■ **TASK DETAILS**
Please reproduce exactly the lines from the start of the records through the one containing "y barreras de abstracción", and nothing more.

(DATA LISTING Opens)

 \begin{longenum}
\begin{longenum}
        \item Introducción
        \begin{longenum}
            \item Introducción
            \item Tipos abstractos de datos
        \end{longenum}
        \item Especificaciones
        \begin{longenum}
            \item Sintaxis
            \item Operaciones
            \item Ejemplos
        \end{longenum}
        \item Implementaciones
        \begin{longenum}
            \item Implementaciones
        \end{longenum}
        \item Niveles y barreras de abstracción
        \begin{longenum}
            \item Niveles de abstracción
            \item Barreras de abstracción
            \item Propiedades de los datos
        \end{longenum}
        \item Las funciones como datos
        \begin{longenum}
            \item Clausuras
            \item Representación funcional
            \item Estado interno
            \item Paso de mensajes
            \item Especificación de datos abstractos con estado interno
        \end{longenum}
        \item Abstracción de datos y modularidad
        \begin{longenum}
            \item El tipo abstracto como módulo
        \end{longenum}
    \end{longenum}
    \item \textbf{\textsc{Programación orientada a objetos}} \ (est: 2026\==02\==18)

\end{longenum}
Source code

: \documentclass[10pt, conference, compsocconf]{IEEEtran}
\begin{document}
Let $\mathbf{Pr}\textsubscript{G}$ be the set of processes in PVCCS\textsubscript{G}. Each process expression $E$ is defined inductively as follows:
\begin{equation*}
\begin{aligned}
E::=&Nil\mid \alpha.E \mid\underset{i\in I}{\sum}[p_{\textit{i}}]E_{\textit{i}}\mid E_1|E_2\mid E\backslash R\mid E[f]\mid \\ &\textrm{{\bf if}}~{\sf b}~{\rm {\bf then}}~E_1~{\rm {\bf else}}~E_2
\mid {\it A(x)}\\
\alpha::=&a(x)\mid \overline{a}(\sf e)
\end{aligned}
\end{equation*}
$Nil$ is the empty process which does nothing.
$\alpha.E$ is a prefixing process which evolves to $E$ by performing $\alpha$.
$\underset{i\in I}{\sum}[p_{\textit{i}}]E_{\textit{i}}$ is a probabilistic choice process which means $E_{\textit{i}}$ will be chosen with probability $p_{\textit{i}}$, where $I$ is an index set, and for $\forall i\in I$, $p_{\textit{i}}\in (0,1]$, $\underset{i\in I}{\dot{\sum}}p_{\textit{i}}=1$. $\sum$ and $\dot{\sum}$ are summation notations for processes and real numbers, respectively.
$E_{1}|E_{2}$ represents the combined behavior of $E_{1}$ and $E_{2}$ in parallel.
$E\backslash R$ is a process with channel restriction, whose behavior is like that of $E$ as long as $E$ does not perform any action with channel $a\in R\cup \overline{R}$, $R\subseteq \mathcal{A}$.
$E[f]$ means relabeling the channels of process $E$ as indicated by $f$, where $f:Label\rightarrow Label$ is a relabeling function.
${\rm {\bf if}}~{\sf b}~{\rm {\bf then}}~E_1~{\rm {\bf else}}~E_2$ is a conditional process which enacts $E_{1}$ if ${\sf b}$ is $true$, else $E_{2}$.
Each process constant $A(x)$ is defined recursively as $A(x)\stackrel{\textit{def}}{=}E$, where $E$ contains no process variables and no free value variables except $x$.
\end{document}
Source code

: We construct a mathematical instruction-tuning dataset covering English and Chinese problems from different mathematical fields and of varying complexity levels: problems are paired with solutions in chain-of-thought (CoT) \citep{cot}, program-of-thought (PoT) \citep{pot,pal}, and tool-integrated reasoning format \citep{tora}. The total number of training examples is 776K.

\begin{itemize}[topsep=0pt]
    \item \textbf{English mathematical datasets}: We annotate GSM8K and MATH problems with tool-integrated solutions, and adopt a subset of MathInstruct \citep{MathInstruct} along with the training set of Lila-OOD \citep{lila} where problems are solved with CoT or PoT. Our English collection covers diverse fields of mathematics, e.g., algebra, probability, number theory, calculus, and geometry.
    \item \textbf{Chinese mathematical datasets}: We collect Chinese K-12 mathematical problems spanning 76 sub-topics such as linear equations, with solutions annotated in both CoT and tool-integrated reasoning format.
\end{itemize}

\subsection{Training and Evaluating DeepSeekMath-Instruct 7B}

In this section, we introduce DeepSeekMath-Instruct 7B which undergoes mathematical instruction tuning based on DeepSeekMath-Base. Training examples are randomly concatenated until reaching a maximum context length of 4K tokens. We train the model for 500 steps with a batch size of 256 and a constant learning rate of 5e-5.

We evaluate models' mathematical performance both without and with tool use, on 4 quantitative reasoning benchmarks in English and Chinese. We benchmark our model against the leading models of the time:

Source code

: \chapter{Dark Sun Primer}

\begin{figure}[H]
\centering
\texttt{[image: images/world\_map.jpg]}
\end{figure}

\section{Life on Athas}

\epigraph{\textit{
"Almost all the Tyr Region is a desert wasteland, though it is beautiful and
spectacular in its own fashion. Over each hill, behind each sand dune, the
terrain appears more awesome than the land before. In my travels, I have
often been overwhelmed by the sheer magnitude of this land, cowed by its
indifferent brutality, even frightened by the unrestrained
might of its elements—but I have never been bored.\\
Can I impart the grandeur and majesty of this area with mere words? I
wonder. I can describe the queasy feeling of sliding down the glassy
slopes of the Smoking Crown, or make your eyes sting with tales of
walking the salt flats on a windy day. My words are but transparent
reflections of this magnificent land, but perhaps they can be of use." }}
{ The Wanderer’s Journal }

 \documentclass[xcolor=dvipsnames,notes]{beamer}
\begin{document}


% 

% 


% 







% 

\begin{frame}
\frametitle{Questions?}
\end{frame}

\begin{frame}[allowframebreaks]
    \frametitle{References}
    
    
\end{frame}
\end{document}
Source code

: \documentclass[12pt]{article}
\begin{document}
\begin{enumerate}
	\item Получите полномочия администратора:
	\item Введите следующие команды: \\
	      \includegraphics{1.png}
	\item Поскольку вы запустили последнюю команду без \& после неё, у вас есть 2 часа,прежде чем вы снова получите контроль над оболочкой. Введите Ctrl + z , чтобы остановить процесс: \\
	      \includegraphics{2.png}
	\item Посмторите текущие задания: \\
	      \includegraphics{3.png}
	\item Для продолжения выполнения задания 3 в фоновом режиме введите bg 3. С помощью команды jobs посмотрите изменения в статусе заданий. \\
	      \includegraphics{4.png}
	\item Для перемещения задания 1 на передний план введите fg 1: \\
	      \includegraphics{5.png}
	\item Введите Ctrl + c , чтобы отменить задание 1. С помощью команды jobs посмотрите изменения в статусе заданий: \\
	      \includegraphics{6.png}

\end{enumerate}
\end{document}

(DATA LISTING Closes)

■ **RESPONSE**
 \begin{longenum}
\begin{longenum}
        \item Introducción
        \begin{longenum}
            \item Introducción
            \item Tipos abstractos de datos
        \end{longenum}
        \item Especificaciones
        \begin{longenum}
            \item Sintaxis
            \item Operaciones
            \item Ejemplos
        \end{longenum}
        \item Implementaciones
        \begin{longenum}
            \item Implementaciones
        \end{longenum}
        \item Niveles y barreras de abstracción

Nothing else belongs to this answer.